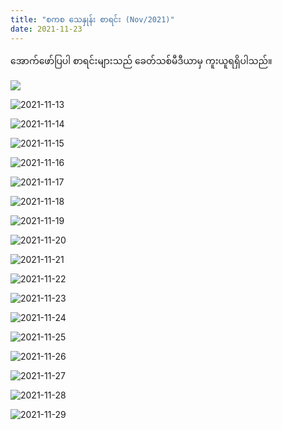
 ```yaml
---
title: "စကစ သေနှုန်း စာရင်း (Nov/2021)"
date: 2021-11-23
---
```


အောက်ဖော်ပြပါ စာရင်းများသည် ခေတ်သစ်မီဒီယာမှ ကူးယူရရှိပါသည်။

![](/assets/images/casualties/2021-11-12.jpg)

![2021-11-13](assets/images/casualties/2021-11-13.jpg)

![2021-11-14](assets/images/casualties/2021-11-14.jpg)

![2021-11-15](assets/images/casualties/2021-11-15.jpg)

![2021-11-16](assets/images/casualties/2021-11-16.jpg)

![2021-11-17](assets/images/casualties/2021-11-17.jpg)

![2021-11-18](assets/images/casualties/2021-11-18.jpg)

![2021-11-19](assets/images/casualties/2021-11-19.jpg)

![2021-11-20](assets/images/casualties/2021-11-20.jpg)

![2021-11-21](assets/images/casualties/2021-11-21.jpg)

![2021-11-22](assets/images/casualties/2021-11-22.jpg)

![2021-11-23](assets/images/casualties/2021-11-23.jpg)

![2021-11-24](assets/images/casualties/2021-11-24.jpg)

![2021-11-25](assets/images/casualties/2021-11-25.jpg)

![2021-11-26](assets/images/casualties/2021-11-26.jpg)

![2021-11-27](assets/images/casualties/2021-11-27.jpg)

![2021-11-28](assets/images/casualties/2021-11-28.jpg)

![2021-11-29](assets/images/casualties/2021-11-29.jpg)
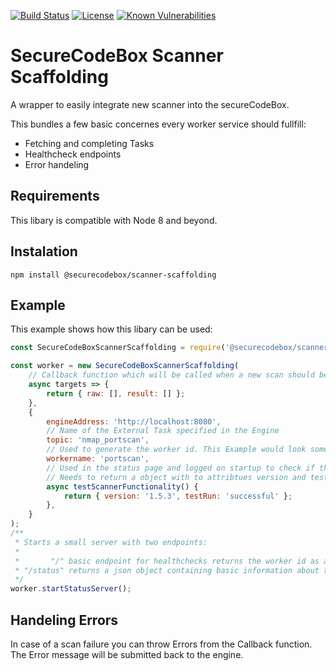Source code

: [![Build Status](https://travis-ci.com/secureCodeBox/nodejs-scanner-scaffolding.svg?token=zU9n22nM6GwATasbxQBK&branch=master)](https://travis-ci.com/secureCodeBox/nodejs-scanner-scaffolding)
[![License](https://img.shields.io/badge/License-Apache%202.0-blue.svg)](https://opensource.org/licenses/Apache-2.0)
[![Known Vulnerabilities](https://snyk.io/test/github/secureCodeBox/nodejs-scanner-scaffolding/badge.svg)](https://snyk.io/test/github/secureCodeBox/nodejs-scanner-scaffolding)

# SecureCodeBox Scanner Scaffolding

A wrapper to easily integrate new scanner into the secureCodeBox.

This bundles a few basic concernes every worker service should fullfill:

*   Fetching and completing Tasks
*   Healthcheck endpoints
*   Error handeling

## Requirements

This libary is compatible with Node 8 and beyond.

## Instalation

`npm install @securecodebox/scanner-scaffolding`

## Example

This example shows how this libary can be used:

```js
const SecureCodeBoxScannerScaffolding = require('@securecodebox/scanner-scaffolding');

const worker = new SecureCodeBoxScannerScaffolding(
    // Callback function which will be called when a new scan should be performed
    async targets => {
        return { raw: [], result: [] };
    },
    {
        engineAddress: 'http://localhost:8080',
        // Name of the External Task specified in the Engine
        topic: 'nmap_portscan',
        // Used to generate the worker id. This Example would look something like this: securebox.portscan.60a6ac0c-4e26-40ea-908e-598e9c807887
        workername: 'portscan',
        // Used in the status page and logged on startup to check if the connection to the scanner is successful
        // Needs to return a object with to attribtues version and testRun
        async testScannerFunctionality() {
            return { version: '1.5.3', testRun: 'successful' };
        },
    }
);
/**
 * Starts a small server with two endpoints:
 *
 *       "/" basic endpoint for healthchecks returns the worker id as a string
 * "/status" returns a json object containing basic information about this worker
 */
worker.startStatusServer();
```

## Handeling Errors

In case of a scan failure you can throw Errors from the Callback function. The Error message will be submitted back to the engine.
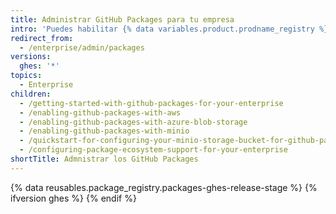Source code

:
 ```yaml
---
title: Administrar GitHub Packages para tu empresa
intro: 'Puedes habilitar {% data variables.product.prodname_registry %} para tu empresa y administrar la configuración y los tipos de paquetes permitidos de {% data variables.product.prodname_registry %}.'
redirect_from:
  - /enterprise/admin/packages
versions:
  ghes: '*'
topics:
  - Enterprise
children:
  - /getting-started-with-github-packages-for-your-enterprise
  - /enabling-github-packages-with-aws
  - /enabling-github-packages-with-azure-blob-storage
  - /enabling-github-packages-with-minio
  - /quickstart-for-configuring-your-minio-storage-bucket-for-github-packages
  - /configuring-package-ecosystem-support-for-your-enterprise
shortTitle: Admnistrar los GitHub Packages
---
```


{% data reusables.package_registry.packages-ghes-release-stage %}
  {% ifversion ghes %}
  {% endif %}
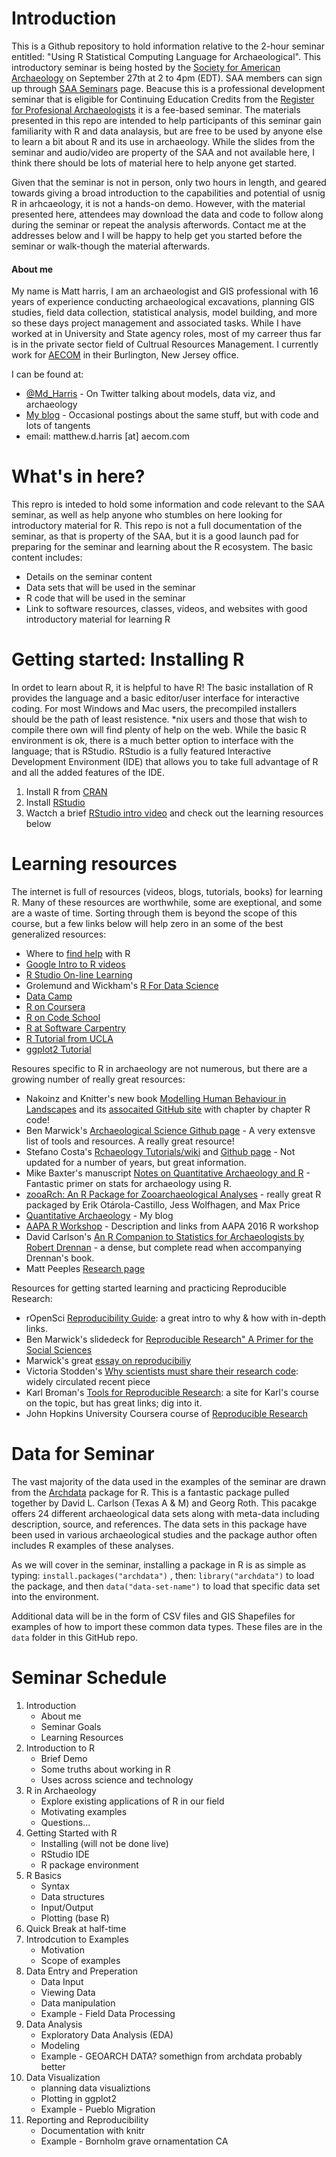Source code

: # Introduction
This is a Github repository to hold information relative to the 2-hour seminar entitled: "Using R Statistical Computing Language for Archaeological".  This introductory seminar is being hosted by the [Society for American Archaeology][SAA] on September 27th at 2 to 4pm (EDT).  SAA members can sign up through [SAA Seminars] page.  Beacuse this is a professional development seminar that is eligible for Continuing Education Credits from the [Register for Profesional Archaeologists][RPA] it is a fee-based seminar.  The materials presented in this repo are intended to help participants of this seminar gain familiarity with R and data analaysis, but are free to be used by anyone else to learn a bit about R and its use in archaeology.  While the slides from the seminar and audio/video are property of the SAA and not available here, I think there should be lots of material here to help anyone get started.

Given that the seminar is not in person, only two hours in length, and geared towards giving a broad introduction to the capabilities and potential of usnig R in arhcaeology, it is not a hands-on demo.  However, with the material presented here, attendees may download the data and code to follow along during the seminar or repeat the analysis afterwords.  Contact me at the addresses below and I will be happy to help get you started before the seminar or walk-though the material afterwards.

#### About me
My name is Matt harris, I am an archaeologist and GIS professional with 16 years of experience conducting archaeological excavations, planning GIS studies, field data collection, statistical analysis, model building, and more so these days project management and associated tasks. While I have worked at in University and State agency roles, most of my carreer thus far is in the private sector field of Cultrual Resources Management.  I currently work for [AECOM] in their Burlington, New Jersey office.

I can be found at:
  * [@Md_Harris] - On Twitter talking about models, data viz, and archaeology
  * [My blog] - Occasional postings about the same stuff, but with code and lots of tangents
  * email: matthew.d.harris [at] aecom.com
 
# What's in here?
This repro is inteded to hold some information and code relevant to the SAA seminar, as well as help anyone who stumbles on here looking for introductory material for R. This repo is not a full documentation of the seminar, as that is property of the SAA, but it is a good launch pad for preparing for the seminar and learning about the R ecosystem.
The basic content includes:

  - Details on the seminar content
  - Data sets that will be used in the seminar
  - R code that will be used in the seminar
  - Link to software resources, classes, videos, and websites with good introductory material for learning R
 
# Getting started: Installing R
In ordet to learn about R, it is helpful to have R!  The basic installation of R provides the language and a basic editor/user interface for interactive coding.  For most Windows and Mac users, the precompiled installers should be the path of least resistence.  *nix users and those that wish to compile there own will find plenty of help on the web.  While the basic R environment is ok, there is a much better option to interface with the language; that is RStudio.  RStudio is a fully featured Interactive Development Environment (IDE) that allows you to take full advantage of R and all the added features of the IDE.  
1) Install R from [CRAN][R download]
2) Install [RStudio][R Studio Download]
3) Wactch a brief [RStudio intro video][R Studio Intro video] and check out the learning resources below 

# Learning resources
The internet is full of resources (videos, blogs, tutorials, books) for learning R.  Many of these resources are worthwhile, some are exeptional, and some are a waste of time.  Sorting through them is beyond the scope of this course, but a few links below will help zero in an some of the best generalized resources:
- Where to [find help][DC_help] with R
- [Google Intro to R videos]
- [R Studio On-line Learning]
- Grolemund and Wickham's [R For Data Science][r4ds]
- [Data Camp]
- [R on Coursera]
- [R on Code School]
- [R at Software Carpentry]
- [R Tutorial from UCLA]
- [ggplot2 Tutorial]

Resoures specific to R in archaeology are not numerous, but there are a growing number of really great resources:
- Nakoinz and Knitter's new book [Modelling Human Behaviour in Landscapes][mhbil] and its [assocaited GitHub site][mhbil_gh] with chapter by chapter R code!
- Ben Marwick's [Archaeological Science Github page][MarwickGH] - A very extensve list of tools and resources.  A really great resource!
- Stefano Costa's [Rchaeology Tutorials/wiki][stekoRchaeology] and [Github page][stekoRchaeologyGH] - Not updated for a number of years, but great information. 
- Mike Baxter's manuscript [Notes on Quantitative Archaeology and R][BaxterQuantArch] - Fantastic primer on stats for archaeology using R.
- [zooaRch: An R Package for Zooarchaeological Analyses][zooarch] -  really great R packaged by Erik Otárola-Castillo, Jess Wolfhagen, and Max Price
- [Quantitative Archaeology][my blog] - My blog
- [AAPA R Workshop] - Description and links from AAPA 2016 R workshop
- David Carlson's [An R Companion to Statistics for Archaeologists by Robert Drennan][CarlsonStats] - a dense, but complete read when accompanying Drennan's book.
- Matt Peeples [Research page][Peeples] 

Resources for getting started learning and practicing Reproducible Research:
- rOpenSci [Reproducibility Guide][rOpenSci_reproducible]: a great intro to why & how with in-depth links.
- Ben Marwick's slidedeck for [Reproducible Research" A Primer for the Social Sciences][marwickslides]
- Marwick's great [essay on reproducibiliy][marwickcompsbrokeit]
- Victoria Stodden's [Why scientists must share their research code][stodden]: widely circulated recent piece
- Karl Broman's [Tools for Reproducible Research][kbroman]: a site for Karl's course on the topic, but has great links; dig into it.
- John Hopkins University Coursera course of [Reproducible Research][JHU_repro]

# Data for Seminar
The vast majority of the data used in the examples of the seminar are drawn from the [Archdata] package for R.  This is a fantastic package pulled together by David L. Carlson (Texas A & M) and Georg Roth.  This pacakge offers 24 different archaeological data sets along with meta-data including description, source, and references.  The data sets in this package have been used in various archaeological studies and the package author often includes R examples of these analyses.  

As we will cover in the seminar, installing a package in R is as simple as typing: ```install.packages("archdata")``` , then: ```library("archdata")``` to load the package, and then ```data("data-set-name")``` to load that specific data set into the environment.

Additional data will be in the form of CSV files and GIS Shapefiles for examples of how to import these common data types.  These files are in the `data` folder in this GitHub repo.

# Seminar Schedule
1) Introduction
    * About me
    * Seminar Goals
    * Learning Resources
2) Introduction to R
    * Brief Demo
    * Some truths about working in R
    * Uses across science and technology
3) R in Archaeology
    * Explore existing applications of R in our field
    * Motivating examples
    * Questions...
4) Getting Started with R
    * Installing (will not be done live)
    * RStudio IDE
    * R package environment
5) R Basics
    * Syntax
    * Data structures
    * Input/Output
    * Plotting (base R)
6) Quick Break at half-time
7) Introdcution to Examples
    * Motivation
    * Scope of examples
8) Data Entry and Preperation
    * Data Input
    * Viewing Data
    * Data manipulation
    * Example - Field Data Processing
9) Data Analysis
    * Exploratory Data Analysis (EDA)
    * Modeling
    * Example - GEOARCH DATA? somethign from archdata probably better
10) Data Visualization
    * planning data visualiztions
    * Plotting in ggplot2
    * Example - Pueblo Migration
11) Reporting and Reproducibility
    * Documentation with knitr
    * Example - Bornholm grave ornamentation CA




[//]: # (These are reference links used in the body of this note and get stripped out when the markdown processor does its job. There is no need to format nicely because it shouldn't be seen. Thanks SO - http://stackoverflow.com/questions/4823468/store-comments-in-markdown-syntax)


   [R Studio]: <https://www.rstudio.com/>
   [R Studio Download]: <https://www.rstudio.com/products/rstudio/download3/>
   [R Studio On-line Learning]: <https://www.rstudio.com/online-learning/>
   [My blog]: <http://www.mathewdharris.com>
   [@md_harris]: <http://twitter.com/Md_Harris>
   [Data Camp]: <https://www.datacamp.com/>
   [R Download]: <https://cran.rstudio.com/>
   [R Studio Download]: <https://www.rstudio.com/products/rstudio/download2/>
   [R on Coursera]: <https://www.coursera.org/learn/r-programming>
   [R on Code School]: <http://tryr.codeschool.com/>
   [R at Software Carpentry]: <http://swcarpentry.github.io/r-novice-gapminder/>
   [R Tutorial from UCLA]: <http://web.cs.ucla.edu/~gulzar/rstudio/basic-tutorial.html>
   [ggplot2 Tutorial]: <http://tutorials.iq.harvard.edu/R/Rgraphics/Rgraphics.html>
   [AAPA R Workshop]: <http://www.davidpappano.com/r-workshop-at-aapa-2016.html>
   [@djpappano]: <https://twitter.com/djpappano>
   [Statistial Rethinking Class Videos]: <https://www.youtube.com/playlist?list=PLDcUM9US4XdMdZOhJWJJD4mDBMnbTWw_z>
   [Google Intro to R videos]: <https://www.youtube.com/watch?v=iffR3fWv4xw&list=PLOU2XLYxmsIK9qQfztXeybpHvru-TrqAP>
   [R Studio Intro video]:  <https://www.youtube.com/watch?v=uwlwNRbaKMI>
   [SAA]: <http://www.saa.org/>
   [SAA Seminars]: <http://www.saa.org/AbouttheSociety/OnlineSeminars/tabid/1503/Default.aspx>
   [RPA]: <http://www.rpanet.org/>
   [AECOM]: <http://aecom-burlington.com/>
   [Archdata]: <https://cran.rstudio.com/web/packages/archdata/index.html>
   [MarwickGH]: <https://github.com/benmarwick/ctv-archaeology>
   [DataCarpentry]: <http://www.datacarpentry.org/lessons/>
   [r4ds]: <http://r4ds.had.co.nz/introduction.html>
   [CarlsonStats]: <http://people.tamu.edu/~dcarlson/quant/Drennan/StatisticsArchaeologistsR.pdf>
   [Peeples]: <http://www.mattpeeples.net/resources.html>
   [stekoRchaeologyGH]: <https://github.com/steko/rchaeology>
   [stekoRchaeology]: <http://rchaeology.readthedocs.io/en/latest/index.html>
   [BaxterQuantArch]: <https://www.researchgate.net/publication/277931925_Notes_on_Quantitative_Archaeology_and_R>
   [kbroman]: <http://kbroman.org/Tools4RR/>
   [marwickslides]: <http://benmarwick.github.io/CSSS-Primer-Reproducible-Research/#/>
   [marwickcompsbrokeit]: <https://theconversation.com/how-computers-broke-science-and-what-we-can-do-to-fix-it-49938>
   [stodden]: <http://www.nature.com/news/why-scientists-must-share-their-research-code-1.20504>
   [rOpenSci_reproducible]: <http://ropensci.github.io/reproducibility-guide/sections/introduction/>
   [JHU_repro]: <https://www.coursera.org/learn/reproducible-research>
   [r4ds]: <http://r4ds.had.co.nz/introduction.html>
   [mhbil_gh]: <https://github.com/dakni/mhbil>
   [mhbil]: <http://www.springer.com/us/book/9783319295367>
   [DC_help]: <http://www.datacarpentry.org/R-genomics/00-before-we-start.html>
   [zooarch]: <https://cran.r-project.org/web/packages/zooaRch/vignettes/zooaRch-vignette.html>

......

To do
Give only the lines from the one holding "[MarwickGH]: <https://github.com/benmarwick/ctv-archaeology>" through the one holding "[Peeples]: <http://www.mattpeeples.net/resources.html>", each restated exactly as it appears above.

Response area
   [MarwickGH]: <https://github.com/benmarwick/ctv-archaeology>
   [DataCarpentry]: <http://www.datacarpentry.org/lessons/>
   [r4ds]: <http://r4ds.had.co.nz/introduction.html>
   [CarlsonStats]: <http://people.tamu.edu/~dcarlson/quant/Drennan/StatisticsArchaeologistsR.pdf>
   [Peeples]: <http://www.mattpeeples.net/resources.html>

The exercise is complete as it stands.